● AIM OF THE TASK
Provide again, from the entries below, every line from the one containing "After introducting Potential" through the one containing "by others, \\", exactly as written, and no other line.

____________

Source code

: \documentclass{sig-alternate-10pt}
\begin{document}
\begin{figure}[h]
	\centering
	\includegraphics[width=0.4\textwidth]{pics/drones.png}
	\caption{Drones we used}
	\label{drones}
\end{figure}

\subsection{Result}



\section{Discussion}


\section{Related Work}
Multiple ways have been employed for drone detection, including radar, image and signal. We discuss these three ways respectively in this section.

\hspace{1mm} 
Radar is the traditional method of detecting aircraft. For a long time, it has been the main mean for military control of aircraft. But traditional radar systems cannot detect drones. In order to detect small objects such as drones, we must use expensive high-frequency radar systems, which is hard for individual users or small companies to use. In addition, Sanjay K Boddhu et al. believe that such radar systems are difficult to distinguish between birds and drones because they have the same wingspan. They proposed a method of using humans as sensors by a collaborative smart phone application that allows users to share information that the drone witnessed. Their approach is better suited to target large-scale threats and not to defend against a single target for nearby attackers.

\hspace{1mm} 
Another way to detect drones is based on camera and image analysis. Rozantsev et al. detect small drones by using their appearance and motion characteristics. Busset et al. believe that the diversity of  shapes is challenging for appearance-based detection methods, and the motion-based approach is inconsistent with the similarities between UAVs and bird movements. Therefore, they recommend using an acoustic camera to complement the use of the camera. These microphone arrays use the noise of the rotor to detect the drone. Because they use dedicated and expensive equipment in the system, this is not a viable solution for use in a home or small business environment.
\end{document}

____________

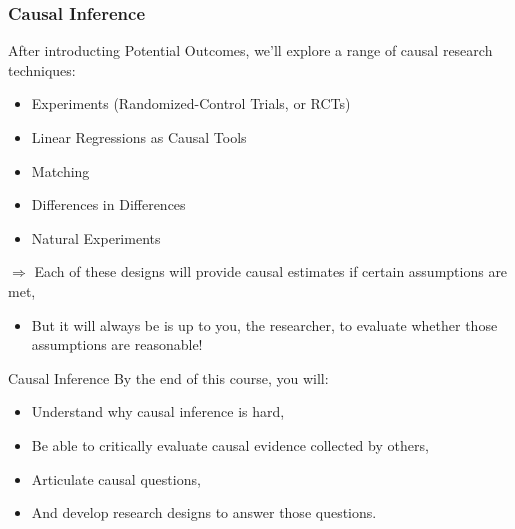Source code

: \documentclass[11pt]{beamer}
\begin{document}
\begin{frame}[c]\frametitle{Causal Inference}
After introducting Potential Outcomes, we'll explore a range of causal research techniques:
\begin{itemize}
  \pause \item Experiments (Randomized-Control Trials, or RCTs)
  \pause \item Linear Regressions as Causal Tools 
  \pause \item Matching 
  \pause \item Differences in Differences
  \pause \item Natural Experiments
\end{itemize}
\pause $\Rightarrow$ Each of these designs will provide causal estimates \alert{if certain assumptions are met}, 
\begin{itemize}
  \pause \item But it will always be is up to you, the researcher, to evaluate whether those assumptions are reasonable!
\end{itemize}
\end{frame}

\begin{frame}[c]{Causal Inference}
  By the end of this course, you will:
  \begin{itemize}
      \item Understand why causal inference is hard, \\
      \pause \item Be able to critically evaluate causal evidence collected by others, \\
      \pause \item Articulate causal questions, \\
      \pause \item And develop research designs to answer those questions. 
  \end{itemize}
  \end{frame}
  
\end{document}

____________

● ANSWER BELOW
After introducting Potential Outcomes, we'll explore a range of causal research techniques:
\begin{itemize}
  \pause \item Experiments (Randomized-Control Trials, or RCTs)
  \pause \item Linear Regressions as Causal Tools 
  \pause \item Matching 
  \pause \item Differences in Differences
  \pause \item Natural Experiments
\end{itemize}
\pause $\Rightarrow$ Each of these designs will provide causal estimates \alert{if certain assumptions are met}, 
\begin{itemize}
  \pause \item But it will always be is up to you, the researcher, to evaluate whether those assumptions are reasonable!
\end{itemize}
\end{frame}

\begin{frame}[c]{Causal Inference}
  By the end of this course, you will:
  \begin{itemize}
      \item Understand why causal inference is hard, \\
      \pause \item Be able to critically evaluate causal evidence collected by others, \\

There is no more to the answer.